Question: Where should I make changes to add a new summarization prompt?

The recommended files to change are;

refine_prompts.py
stuff_prompt.py
map_reduce_prompt.py
entity_summarization.py

All of these files are indeed related to the summarization prompt in langchain.

Local GPT

Question: Which files should I change, and how do I add support to the new model Falcon 80B?

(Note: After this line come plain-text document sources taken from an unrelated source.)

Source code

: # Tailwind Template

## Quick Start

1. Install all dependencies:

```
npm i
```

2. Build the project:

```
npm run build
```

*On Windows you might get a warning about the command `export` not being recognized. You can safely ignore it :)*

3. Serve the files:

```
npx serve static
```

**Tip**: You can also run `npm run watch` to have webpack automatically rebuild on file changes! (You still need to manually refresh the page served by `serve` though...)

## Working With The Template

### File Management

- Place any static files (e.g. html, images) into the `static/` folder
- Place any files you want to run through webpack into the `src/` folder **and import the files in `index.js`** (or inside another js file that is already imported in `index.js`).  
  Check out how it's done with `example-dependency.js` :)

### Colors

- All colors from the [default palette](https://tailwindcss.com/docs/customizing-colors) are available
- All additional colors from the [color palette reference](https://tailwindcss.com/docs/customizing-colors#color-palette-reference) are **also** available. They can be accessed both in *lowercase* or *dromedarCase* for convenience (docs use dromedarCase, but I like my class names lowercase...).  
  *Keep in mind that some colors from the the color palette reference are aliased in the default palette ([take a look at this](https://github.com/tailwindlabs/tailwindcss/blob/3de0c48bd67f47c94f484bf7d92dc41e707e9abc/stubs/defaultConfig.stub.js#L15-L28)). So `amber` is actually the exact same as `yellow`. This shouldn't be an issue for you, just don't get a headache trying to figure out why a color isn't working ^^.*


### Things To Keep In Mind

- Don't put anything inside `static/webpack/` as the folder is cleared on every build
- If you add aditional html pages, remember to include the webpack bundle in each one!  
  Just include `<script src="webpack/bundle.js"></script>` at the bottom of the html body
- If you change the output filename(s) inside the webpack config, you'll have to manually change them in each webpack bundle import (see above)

Open interpreter identifies the files to be changed and gives specific step-by-step instruction for adding Falcon 80 b model to the list of models in constants.py and adding support in the user interface of localGPT_UI.py.
For specific prompt templates, it recommends to modify the method get_prompt_template in prompt_template_utils.py.

The complete code can be found here.

Conclusion

The advantages of a simple RAG solution like this will help with:

Accelerated Onboarding: New contributors can quickly get up to speed with the codebase, reducing the onboarding time.
Reduced Errors: With specific guidance, newcomers are less likely to make mistakes or introduce bugs.
Increased Engagement: A supportive tool can encourage more contributions from the community, especially those hesitant due to unfamiliarity with the codebase.
Continuous Learning: Even for experienced developers, the tool can be a means to discover and learn about lesser-known parts of the codebase.